The suspense is over. National Conference has joined the list of political parties which will be meeting the Delimitation Commission. The grand old party has named a five-member delegation led by former finance minister Abdul Rahim Rather to meet the Commission in Srinagar. 

Last month, National Conference (NC) had sent feelers to end the boycott. It marked a significant shift in the NC’s policy post-August 5, 2019 when the Centre abrogated Article 370 and downgraded Jammu and Kashmir into two union territories.


In fact, National Conference had boycotted the first meeting of Delimitation Commission in February this year. Last year, when the Commission was set up, National Conference was quick to call for its boycott.

“The Delimitation Commission is a product of the J&K Re-organization Act 2019 which NC is challenging in and outside the Supreme Court. Participating in the commission tantamount to accepting events of August 5, 2019, which NC is unwilling to do. National Conference, therefore, rejects this process and its three members of the parliament will not participate in it,” National Conference said in May last year.

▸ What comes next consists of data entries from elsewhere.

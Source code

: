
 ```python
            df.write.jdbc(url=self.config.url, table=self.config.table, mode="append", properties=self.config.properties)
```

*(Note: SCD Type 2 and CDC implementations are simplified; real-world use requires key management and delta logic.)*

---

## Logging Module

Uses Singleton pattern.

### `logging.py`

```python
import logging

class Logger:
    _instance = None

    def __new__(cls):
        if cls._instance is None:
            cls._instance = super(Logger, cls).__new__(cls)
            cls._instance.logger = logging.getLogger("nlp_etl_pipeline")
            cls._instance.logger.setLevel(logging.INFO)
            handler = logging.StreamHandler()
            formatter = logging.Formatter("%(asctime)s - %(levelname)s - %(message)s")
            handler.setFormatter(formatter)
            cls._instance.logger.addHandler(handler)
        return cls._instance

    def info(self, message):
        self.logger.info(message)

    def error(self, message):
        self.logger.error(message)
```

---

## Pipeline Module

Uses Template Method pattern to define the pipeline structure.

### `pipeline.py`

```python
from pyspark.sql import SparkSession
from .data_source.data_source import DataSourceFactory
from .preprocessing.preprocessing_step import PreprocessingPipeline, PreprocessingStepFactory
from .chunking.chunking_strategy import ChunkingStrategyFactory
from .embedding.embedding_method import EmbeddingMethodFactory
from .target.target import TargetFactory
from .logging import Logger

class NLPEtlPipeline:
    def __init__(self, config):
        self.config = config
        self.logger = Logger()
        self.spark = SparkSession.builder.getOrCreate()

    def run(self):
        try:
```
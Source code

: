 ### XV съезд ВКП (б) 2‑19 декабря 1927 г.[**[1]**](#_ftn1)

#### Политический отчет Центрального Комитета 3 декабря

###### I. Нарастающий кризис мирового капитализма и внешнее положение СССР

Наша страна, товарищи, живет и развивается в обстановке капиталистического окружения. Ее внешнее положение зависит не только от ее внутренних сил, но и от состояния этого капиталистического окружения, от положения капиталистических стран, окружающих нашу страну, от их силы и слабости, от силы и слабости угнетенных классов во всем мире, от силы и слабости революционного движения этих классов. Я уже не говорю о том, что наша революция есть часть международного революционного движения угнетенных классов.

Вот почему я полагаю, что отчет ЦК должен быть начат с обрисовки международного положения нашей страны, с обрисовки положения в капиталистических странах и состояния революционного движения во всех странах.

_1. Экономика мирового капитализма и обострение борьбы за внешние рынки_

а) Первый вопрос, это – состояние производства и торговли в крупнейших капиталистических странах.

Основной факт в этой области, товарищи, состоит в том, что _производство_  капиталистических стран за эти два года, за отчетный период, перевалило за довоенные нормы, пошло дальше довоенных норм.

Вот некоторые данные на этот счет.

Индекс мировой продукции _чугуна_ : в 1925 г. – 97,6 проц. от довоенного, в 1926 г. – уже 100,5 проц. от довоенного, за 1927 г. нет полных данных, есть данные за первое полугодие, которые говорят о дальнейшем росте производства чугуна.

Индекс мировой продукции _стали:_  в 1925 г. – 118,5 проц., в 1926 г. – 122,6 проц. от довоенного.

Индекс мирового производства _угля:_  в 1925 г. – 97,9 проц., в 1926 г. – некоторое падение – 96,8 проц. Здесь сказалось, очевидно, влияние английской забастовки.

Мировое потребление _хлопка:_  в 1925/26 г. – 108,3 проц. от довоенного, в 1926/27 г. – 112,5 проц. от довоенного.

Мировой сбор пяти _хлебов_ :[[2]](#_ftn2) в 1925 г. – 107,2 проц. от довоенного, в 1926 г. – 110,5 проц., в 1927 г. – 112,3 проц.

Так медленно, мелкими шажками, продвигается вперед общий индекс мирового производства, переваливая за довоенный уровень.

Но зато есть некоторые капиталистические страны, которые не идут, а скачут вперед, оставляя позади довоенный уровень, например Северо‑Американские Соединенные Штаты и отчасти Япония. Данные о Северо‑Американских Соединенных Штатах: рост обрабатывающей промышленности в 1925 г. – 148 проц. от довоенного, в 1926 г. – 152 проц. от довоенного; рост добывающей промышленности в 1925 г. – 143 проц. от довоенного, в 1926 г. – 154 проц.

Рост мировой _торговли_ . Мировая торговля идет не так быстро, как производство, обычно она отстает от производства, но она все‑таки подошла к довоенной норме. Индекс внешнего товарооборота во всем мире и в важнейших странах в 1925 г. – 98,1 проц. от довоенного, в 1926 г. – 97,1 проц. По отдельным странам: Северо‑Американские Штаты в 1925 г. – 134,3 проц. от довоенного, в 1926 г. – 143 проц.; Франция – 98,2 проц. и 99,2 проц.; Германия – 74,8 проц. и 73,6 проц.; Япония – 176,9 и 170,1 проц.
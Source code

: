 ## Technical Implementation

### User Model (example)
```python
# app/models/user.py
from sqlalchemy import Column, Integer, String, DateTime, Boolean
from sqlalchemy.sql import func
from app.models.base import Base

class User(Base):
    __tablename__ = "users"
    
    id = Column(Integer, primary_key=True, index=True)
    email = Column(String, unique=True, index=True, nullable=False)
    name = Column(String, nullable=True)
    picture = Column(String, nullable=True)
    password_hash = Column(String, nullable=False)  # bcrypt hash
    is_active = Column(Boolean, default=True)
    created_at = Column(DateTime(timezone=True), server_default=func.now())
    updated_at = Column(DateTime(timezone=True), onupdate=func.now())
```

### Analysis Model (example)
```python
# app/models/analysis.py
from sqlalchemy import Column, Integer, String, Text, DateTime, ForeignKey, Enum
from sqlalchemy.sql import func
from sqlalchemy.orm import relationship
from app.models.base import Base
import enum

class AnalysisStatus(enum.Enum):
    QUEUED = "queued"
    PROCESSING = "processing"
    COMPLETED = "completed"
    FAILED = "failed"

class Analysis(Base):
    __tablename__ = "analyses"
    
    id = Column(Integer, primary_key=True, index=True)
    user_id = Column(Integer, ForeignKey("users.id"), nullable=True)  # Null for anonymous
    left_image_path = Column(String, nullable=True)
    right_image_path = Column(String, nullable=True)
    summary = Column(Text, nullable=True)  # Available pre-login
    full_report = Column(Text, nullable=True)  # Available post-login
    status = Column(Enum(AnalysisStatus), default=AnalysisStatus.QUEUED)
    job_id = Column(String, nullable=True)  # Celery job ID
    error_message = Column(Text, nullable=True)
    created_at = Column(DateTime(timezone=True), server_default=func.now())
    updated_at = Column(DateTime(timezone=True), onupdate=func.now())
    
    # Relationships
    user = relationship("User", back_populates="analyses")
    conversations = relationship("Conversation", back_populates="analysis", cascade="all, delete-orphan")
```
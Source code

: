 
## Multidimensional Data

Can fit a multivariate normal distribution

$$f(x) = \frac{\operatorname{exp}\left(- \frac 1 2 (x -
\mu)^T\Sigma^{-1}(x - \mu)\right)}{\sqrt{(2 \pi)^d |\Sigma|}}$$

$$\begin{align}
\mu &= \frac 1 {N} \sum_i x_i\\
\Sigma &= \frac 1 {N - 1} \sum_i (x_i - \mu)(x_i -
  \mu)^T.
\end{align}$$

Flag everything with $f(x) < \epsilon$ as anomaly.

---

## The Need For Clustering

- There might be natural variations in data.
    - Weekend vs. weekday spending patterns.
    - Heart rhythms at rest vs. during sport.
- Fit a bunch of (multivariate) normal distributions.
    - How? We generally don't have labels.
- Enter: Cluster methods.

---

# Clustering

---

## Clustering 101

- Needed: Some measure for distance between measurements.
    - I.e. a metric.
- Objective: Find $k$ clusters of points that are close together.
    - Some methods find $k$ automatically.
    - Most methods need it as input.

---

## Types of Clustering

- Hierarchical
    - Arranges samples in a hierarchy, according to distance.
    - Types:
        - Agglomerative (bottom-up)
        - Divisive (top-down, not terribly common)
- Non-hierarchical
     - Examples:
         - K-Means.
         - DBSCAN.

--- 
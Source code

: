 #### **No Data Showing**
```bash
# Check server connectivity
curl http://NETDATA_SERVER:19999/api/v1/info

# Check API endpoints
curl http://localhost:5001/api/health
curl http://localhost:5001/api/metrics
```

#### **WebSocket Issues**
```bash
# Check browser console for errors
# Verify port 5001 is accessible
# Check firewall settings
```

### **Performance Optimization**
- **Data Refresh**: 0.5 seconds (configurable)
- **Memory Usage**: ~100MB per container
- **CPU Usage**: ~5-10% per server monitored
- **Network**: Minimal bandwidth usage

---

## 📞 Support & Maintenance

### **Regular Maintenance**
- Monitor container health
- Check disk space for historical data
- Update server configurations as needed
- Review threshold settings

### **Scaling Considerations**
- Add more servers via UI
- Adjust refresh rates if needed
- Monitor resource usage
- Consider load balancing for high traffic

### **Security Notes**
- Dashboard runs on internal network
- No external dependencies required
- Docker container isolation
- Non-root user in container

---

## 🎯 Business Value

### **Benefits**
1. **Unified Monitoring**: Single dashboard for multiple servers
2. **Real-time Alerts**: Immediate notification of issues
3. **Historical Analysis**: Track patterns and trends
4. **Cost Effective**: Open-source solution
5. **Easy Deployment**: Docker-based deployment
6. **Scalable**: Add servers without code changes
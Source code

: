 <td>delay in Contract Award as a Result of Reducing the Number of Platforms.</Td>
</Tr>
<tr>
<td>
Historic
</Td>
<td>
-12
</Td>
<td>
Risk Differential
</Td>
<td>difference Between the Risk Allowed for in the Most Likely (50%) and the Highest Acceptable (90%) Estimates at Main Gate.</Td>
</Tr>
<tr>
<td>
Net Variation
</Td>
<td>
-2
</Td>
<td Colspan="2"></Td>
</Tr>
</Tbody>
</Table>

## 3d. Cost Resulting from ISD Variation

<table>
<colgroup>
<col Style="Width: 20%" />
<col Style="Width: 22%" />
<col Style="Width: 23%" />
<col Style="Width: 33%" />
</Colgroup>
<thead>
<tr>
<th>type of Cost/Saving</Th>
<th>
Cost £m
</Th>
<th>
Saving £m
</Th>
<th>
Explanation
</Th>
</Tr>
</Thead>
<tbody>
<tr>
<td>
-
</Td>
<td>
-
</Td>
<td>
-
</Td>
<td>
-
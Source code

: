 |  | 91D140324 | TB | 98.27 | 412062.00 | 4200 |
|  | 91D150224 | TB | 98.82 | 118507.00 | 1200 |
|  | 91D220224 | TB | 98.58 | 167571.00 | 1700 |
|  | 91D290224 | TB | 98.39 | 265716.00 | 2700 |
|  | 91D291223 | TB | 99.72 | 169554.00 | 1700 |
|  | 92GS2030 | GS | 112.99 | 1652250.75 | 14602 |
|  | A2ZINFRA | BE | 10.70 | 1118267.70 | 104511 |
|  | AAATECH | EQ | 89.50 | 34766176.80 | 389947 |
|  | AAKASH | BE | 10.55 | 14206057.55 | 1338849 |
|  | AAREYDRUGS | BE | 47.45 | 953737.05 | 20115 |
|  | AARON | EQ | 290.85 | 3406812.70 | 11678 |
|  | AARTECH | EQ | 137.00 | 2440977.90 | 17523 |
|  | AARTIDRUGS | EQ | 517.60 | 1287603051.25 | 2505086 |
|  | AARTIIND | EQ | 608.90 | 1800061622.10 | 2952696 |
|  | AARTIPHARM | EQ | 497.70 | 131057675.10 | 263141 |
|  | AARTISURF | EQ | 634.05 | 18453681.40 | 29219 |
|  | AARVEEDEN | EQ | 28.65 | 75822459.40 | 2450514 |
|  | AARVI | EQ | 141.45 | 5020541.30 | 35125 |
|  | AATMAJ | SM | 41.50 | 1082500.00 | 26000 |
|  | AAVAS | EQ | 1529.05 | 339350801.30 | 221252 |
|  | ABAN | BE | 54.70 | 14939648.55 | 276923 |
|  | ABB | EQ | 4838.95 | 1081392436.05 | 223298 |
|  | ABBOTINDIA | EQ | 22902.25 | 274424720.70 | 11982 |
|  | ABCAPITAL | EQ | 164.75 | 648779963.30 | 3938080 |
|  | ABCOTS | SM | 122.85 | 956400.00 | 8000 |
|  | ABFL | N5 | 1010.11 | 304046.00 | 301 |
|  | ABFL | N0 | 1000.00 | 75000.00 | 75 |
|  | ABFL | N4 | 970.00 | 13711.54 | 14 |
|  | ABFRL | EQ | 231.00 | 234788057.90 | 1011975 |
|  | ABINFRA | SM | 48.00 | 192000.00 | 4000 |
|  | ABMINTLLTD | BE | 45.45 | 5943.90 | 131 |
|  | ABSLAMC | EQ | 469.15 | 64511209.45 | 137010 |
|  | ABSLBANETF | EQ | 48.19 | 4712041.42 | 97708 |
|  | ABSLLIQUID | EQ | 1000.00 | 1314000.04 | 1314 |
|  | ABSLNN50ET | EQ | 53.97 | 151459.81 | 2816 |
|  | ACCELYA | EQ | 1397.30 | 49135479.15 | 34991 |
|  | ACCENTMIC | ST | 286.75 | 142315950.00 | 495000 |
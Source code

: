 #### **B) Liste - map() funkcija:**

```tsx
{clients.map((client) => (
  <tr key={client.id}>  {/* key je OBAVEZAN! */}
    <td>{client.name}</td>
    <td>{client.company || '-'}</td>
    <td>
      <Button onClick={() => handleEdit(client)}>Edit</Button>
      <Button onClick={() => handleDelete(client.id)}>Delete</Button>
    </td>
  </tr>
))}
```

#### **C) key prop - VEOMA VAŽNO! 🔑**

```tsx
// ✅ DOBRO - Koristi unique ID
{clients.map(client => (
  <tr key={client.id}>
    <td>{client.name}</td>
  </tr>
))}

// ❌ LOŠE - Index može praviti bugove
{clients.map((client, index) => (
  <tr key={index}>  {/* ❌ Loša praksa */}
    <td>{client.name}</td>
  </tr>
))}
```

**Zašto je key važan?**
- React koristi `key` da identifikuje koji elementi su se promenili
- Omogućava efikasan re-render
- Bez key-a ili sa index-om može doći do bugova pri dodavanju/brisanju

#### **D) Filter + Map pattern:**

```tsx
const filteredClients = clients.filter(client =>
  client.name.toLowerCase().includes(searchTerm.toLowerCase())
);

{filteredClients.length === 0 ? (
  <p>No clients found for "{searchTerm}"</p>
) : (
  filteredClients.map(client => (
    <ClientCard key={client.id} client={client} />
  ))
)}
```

So what changed in a year? Neither Article 370 was restored, nor was statehood granted. So why National Conference, which heads the People’s Alliance for Gupkar Declaration (PAGD), ended the self-imposed boycott.

Interestingly, National Conference (NC) is one of the parties which have challenged the August 5, 2019 decision in the Supreme Court. So far there has been no headway in the case.  However, for the last two years, the party has increasingly been feeling isolated as the Centre is implementing its agenda steadily in Kashmir.

The leaders have realized that Article 370 is a passé. NC has been desperately trying to mend fences with the Centre. Despite being part of PAGD, the NC has not resigned from parliament.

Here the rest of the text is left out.